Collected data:
---+---

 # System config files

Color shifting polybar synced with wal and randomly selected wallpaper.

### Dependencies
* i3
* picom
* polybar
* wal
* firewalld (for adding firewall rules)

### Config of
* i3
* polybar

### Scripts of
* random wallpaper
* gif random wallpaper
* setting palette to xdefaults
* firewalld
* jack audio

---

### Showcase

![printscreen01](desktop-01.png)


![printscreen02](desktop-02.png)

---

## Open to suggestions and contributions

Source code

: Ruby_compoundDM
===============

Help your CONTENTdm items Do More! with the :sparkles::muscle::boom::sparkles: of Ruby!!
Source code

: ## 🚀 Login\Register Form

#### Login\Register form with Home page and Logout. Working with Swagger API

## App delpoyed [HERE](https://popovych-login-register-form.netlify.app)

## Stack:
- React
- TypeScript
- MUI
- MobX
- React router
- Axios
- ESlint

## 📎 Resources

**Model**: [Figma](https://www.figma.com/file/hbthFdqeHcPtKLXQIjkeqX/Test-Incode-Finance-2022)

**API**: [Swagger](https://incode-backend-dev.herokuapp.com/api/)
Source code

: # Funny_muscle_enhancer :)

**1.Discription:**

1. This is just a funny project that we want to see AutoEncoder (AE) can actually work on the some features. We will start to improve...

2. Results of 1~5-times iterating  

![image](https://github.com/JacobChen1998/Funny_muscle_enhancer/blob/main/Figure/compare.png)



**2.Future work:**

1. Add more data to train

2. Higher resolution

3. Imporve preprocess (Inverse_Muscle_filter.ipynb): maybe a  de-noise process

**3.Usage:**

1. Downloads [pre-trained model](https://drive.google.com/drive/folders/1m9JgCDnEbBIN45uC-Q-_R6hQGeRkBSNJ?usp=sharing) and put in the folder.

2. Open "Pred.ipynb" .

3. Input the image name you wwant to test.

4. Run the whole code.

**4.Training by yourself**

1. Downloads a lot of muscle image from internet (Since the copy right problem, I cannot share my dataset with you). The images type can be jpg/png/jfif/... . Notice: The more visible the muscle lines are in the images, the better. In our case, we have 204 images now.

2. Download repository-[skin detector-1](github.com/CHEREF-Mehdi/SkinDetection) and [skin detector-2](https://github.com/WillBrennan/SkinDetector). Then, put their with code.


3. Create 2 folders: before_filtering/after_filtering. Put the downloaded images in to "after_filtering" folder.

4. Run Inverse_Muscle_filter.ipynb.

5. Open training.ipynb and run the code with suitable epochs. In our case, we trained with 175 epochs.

---+---

Your goal:
In the records above, find the line with "adding firewall rules)"; write out exactly that line and each one after it, stopping after the line with "## 📎 Resources".

Exercise result:
* firewalld (for adding firewall rules)

### Config of
* i3
* polybar

### Scripts of
* random wallpaper
* gif random wallpaper
* setting palette to xdefaults
* firewalld
* jack audio

---

### Showcase

![printscreen01](desktop-01.png)


![printscreen02](desktop-02.png)

---

## Open to suggestions and contributions

Source code

: Ruby_compoundDM
===============

Help your CONTENTdm items Do More! with the :sparkles::muscle::boom::sparkles: of Ruby!!
Source code

: ## 🚀 Login\Register Form

#### Login\Register form with Home page and Logout. Working with Swagger API

## App delpoyed [HERE](https://popovych-login-register-form.netlify.app)

## Stack:
- React
- TypeScript
- MUI
- MobX
- React router
- Axios
- ESlint

## 📎 Resources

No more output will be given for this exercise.